In the material below, find each line with the word "item" and copy it.
»»
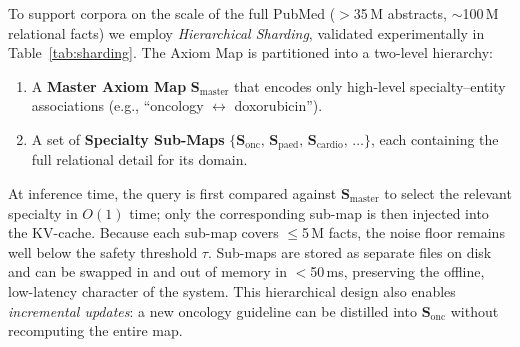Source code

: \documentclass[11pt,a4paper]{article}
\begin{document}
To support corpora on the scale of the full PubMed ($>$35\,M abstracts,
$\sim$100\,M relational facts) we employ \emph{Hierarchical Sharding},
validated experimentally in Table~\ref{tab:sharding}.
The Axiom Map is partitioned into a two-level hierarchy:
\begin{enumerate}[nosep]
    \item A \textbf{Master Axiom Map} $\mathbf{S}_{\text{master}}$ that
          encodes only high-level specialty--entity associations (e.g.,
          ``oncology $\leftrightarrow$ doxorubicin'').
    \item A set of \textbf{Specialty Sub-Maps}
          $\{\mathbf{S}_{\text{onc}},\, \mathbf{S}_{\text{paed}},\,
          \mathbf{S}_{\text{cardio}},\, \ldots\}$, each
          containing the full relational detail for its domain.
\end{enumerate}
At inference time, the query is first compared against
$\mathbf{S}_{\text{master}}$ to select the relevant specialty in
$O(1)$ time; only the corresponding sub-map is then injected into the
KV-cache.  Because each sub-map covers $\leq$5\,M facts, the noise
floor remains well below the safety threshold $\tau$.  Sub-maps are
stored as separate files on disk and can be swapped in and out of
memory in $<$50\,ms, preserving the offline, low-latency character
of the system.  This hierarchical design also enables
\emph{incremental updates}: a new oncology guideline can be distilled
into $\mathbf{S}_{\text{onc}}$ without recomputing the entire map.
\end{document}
««
»»
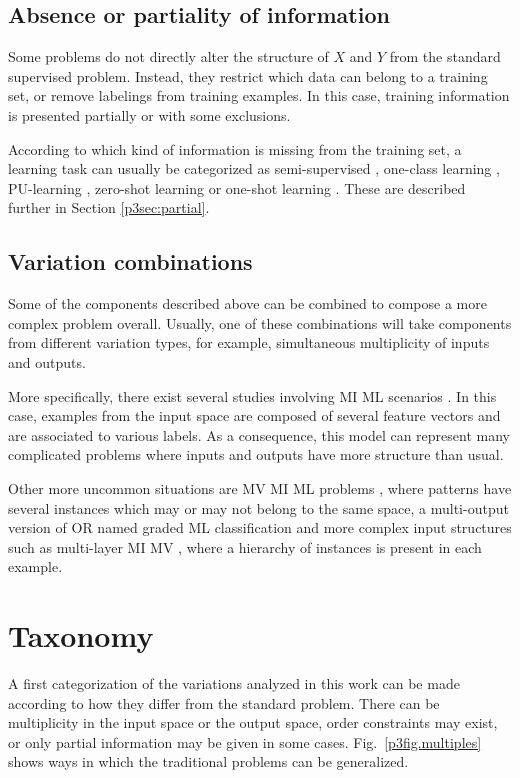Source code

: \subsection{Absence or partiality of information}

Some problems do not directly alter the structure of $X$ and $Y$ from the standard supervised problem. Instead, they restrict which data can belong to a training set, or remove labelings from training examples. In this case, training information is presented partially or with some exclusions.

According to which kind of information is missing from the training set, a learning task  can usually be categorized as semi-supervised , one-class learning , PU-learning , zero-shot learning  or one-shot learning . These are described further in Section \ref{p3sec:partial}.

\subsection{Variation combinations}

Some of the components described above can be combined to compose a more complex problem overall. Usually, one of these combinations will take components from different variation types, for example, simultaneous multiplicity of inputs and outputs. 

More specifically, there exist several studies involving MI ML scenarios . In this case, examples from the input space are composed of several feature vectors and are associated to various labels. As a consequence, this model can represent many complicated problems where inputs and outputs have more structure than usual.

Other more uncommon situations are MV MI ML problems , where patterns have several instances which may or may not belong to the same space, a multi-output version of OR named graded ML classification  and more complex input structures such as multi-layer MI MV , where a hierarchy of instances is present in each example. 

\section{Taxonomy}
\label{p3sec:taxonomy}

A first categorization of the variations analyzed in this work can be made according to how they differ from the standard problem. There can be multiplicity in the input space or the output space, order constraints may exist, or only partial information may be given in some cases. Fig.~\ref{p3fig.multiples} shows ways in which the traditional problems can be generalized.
««
▶ [Answer below]
    \item A \textbf{Master Axiom Map} $\mathbf{S}_{\text{master}}$ that
    \item A set of \textbf{Specialty Sub-Maps}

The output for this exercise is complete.